EXERCISE:
Repeat every line of the material that follows, word for word.

****************

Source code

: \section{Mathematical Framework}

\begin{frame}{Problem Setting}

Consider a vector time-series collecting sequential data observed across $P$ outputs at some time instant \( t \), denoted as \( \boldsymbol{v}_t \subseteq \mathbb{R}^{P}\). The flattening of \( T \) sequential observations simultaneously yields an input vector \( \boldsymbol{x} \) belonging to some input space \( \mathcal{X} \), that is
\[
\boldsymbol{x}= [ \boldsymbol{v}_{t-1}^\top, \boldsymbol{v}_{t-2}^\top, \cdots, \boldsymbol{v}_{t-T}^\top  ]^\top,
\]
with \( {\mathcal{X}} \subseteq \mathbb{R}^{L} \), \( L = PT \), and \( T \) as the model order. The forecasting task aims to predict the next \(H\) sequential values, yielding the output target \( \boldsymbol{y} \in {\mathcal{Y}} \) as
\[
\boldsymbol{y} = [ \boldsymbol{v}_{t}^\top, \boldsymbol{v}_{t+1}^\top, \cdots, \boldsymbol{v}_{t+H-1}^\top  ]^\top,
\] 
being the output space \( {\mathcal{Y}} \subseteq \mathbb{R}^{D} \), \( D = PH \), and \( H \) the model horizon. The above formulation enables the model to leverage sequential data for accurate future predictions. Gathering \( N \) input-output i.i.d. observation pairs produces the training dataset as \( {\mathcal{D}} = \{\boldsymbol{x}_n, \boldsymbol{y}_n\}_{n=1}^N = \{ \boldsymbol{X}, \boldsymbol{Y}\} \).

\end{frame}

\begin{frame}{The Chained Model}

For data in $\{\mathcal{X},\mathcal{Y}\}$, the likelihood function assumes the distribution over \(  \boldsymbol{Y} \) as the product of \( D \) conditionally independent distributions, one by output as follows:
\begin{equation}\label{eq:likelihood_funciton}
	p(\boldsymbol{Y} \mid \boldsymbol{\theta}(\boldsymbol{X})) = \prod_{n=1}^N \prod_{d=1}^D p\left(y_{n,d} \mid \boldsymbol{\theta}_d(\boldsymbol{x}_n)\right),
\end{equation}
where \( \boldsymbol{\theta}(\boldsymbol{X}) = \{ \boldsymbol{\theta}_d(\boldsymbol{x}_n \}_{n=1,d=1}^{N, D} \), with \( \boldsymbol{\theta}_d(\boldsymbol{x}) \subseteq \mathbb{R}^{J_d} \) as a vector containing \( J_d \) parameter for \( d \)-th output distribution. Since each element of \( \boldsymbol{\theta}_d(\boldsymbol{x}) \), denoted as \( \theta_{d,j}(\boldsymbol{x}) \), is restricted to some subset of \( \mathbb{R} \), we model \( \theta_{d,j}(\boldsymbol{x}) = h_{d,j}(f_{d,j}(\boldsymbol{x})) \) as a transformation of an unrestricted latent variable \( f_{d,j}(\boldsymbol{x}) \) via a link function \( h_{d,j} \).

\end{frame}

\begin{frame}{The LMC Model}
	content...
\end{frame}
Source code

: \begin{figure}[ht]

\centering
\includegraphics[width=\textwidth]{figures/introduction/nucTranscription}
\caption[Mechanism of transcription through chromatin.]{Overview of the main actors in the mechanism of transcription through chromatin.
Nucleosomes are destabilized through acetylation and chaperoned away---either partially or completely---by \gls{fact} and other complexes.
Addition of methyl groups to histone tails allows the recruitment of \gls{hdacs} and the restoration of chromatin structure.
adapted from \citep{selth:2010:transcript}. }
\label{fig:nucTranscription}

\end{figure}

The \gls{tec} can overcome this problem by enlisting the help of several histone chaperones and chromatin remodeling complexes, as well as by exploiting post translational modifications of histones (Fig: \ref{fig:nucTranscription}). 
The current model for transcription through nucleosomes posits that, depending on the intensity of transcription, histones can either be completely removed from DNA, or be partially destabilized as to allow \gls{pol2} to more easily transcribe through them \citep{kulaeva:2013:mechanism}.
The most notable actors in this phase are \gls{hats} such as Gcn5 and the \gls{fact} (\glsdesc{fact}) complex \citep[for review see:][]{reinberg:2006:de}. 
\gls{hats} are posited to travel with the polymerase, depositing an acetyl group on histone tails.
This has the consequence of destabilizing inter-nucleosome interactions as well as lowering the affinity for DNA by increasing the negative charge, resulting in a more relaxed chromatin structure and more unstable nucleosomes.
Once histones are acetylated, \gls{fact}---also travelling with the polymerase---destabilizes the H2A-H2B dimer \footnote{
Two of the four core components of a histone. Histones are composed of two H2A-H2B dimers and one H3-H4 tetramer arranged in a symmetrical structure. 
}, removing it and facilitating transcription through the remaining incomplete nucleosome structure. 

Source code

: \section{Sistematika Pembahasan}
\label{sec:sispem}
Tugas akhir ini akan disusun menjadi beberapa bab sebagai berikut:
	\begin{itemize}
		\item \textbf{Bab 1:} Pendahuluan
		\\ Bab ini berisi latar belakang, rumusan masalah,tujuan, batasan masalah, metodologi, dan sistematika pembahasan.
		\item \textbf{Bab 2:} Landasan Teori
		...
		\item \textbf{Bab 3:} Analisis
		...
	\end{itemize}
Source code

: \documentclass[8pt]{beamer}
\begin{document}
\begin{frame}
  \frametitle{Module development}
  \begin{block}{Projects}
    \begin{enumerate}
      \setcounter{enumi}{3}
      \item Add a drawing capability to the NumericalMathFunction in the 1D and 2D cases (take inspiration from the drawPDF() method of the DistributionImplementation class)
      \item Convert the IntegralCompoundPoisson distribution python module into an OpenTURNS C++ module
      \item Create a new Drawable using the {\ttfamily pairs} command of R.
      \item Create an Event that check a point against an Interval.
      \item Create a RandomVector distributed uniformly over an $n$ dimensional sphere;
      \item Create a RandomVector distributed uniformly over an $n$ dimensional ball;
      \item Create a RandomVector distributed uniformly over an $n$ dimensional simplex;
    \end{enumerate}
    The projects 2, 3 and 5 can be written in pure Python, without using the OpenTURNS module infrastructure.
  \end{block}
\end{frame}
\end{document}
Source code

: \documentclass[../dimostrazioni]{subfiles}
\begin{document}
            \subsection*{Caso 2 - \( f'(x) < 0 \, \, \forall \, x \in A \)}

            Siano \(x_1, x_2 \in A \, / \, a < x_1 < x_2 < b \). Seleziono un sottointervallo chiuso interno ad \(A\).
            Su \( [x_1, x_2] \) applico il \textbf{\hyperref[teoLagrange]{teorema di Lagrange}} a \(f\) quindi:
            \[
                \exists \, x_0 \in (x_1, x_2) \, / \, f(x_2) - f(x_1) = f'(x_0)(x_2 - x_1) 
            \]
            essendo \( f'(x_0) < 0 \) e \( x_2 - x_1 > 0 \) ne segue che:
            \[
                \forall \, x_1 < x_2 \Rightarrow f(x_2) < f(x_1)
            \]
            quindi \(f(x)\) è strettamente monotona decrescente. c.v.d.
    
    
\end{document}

****************

ANSWER TO THE EXERCISE:
Source code

: \section{Mathematical Framework}

\begin{frame}{Problem Setting}

Consider a vector time-series collecting sequential data observed across $P$ outputs at some time instant \( t \), denoted as \( \boldsymbol{v}_t \subseteq \mathbb{R}^{P}\). The flattening of \( T \) sequential observations simultaneously yields an input vector \( \boldsymbol{x} \) belonging to some input space \( \mathcal{X} \), that is
\[
\boldsymbol{x}= [ \boldsymbol{v}_{t-1}^\top, \boldsymbol{v}_{t-2}^\top, \cdots, \boldsymbol{v}_{t-T}^\top  ]^\top,
\]
with \( {\mathcal{X}} \subseteq \mathbb{R}^{L} \), \( L = PT \), and \( T \) as the model order. The forecasting task aims to predict the next \(H\) sequential values, yielding the output target \( \boldsymbol{y} \in {\mathcal{Y}} \) as
\[
\boldsymbol{y} = [ \boldsymbol{v}_{t}^\top, \boldsymbol{v}_{t+1}^\top, \cdots, \boldsymbol{v}_{t+H-1}^\top  ]^\top,
\] 
being the output space \( {\mathcal{Y}} \subseteq \mathbb{R}^{D} \), \( D = PH \), and \( H \) the model horizon. The above formulation enables the model to leverage sequential data for accurate future predictions. Gathering \( N \) input-output i.i.d. observation pairs produces the training dataset as \( {\mathcal{D}} = \{\boldsymbol{x}_n, \boldsymbol{y}_n\}_{n=1}^N = \{ \boldsymbol{X}, \boldsymbol{Y}\} \).

\end{frame}

\begin{frame}{The Chained Model}

For data in $\{\mathcal{X},\mathcal{Y}\}$, the likelihood function assumes the distribution over \(  \boldsymbol{Y} \) as the product of \( D \) conditionally independent distributions, one by output as follows:
\begin{equation}\label{eq:likelihood_funciton}
	p(\boldsymbol{Y} \mid \boldsymbol{\theta}(\boldsymbol{X})) = \prod_{n=1}^N \prod_{d=1}^D p\left(y_{n,d} \mid \boldsymbol{\theta}_d(\boldsymbol{x}_n)\right),
\end{equation}
where \( \boldsymbol{\theta}(\boldsymbol{X}) = \{ \boldsymbol{\theta}_d(\boldsymbol{x}_n \}_{n=1,d=1}^{N, D} \), with \( \boldsymbol{\theta}_d(\boldsymbol{x}) \subseteq \mathbb{R}^{J_d} \) as a vector containing \( J_d \) parameter for \( d \)-th output distribution. Since each element of \( \boldsymbol{\theta}_d(\boldsymbol{x}) \), denoted as \( \theta_{d,j}(\boldsymbol{x}) \), is restricted to some subset of \( \mathbb{R} \), we model \( \theta_{d,j}(\boldsymbol{x}) = h_{d,j}(f_{d,j}(\boldsymbol{x})) \) as a transformation of an unrestricted latent variable \( f_{d,j}(\boldsymbol{x}) \) via a link function \( h_{d,j} \).

\end{frame}

\begin{frame}{The LMC Model}
	content...
\end{frame}
Source code

: \begin{figure}[ht]

\centering
\includegraphics[width=\textwidth]{figures/introduction/nucTranscription}
\caption[Mechanism of transcription through chromatin.]{Overview of the main actors in the mechanism of transcription through chromatin.
Nucleosomes are destabilized through acetylation and chaperoned away---either partially or completely---by \gls{fact} and other complexes.
Addition of methyl groups to histone tails allows the recruitment of \gls{hdacs} and the restoration of chromatin structure.
adapted from \citep{selth:2010:transcript}. }
\label{fig:nucTranscription}

\end{figure}

The \gls{tec} can overcome this problem by enlisting the help of several histone chaperones and chromatin remodeling complexes, as well as by exploiting post translational modifications of histones (Fig: \ref{fig:nucTranscription}). 
The current model for transcription through nucleosomes posits that, depending on the intensity of transcription, histones can either be completely removed from DNA, or be partially destabilized as to allow \gls{pol2} to more easily transcribe through them \citep{kulaeva:2013:mechanism}.
The most notable actors in this phase are \gls{hats} such as Gcn5 and the \gls{fact} (\glsdesc{fact}) complex \citep[for review see:][]{reinberg:2006:de}. 
\gls{hats} are posited to travel with the polymerase, depositing an acetyl group on histone tails.
This has the consequence of destabilizing inter-nucleosome interactions as well as lowering the affinity for DNA by increasing the negative charge, resulting in a more relaxed chromatin structure and more unstable nucleosomes.
Once histones are acetylated, \gls{fact}---also travelling with the polymerase---destabilizes the H2A-H2B dimer \footnote{
Two of the four core components of a histone. Histones are composed of two H2A-H2B dimers and one H3-H4 tetramer arranged in a symmetrical structure. 
}, removing it and facilitating transcription through the remaining incomplete nucleosome structure. 

Source code

: \section{Sistematika Pembahasan}
\label{sec:sispem}
Tugas akhir ini akan disusun menjadi beberapa bab sebagai berikut:
	\begin{itemize}
		\item \textbf{Bab 1:} Pendahuluan
		\\ Bab ini berisi latar belakang, rumusan masalah,tujuan, batasan masalah, metodologi, dan sistematika pembahasan.
		\item \textbf{Bab 2:} Landasan Teori
		...
		\item \textbf{Bab 3:} Analisis
		...
	\end{itemize}
Source code

: \documentclass[8pt]{beamer}
\begin{document}
\begin{frame}
  \frametitle{Module development}
  \begin{block}{Projects}
    \begin{enumerate}
      \setcounter{enumi}{3}
      \item Add a drawing capability to the NumericalMathFunction in the 1D and 2D cases (take inspiration from the drawPDF() method of the DistributionImplementation class)
      \item Convert the IntegralCompoundPoisson distribution python module into an OpenTURNS C++ module
      \item Create a new Drawable using the {\ttfamily pairs} command of R.
      \item Create an Event that check a point against an Interval.
      \item Create a RandomVector distributed uniformly over an $n$ dimensional sphere;
      \item Create a RandomVector distributed uniformly over an $n$ dimensional ball;
      \item Create a RandomVector distributed uniformly over an $n$ dimensional simplex;
    \end{enumerate}
    The projects 2, 3 and 5 can be written in pure Python, without using the OpenTURNS module infrastructure.
  \end{block}
\end{frame}
\end{document}
Source code

: \documentclass[../dimostrazioni]{subfiles}
\begin{document}
            \subsection*{Caso 2 - \( f'(x) < 0 \, \, \forall \, x \in A \)}

            Siano \(x_1, x_2 \in A \, / \, a < x_1 < x_2 < b \). Seleziono un sottointervallo chiuso interno ad \(A\).
            Su \( [x_1, x_2] \) applico il \textbf{\hyperref[teoLagrange]{teorema di Lagrange}} a \(f\) quindi:
            \[
                \exists \, x_0 \in (x_1, x_2) \, / \, f(x_2) - f(x_1) = f'(x_0)(x_2 - x_1) 
            \]
            essendo \( f'(x_0) < 0 \) e \( x_2 - x_1 > 0 \) ne segue che:
            \[
                \forall \, x_1 < x_2 \Rightarrow f(x_2) < f(x_1)
            \]
            quindi \(f(x)\) è strettamente monotona decrescente. c.v.d.
    
    
\end{document}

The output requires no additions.